→ PROBLEM TO SOLVE
Produce an exact transcription of the data, with the images left out.

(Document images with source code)
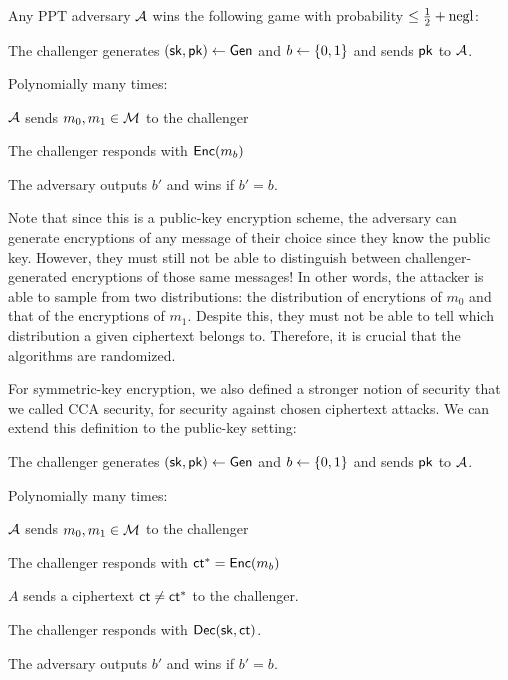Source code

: \begin{definition}
	Any PPT adversary $\mathcal{A}$ wins the following game with probability $\leq \tfrac{1}{2} + \operatorname{negl}$:

	\begin{compactitem}
		\item The challenger generates $({\mathsf{sk}}, \mathsf{pk}) \gets \mathsf{Gen}$ and $b \gets \{0,1\}$ and sends $\mathsf{pk}$ to $\mathcal{A}$.
		\item Polynomially many times:
			\begin{compactitem}
			\item $\mathcal{A}$ sends $m_0, m_1 \in \mathcal{M}$ to the challenger
			\item The challenger responds with $\mathsf{Enc}(m_b)$		
			\end{compactitem}
		\item The adversary outputs $b'$ and wins if $b' = b$.
	\end{compactitem}
\end{definition}
	Note that since this is a public-key encryption scheme, the adversary can generate encryptions of any message of their choice since they know the public key. However, they must still not be able to distinguish between challenger-generated encryptions of those same messages! In other words, the attacker is able to sample from two distributions: the distribution of encrytions of $m_0$ and that of the encryptions of $m_1$. Despite this, they must not be able to tell which distribution a given ciphertext belongs to. Therefore, it is crucial that the algorithms are randomized.

For symmetric-key encryption, we also defined a stronger notion of security that we called CCA security, for security against chosen ciphertext attacks. We can extend this definition to the public-key setting:

\begin{definition}
\begin{compactitem}
	\item The challenger generates $({\mathsf{sk}}, \mathsf{pk}) \gets \mathsf{Gen}$ and $b \gets \{0,1\}$ and sends $\mathsf{pk}$ to $\mathcal{A}$.
	\item Polynomially many times:
		\begin{compactitem}
		\item $\mathcal{A}$ sends $m_0, m_1 \in \mathcal{M}$ to the challenger
		\item The challenger responds with $\mathsf{ct}^* = \mathsf{Enc}(m_b)$		
		\item $A$ sends a ciphertext $\mathsf{ct} \neq \mathsf{ct}^*$ to the challenger.
		\item The challenger responds with $\mathsf{Dec}({\mathsf{sk}}, \mathsf{ct})$.
		\end{compactitem}
	\item The adversary outputs $b'$ and wins if $b' = b$.
\end{compactitem}
\end{definition}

→ ANSWER SECTION
Source code

: \begin{definition}
	Any PPT adversary $\mathcal{A}$ wins the following game with probability $\leq \tfrac{1}{2} + \operatorname{negl}$:

	\begin{compactitem}
		\item The challenger generates $({\mathsf{sk}}, \mathsf{pk}) \gets \mathsf{Gen}$ and $b \gets \{0,1\}$ and sends $\mathsf{pk}$ to $\mathcal{A}$.
		\item Polynomially many times:
			\begin{compactitem}
			\item $\mathcal{A}$ sends $m_0, m_1 \in \mathcal{M}$ to the challenger
			\item The challenger responds with $\mathsf{Enc}(m_b)$		
			\end{compactitem}
		\item The adversary outputs $b'$ and wins if $b' = b$.
	\end{compactitem}
\end{definition}
	Note that since this is a public-key encryption scheme, the adversary can generate encryptions of any message of their choice since they know the public key. However, they must still not be able to distinguish between challenger-generated encryptions of those same messages! In other words, the attacker is able to sample from two distributions: the distribution of encrytions of $m_0$ and that of the encryptions of $m_1$. Despite this, they must not be able to tell which distribution a given ciphertext belongs to. Therefore, it is crucial that the algorithms are randomized.

For symmetric-key encryption, we also defined a stronger notion of security that we called CCA security, for security against chosen ciphertext attacks. We can extend this definition to the public-key setting:

\begin{definition}
\begin{compactitem}
	\item The challenger generates $({\mathsf{sk}}, \mathsf{pk}) \gets \mathsf{Gen}$ and $b \gets \{0,1\}$ and sends $\mathsf{pk}$ to $\mathcal{A}$.
	\item Polynomially many times:
		\begin{compactitem}
		\item $\mathcal{A}$ sends $m_0, m_1 \in \mathcal{M}$ to the challenger
		\item The challenger responds with $\mathsf{ct}^* = \mathsf{Enc}(m_b)$		
		\item $A$ sends a ciphertext $\mathsf{ct} \neq \mathsf{ct}^*$ to the challenger.
		\item The challenger responds with $\mathsf{Dec}({\mathsf{sk}}, \mathsf{ct})$.
		\end{compactitem}
	\item The adversary outputs $b'$ and wins if $b' = b$.
\end{compactitem}
\end{definition}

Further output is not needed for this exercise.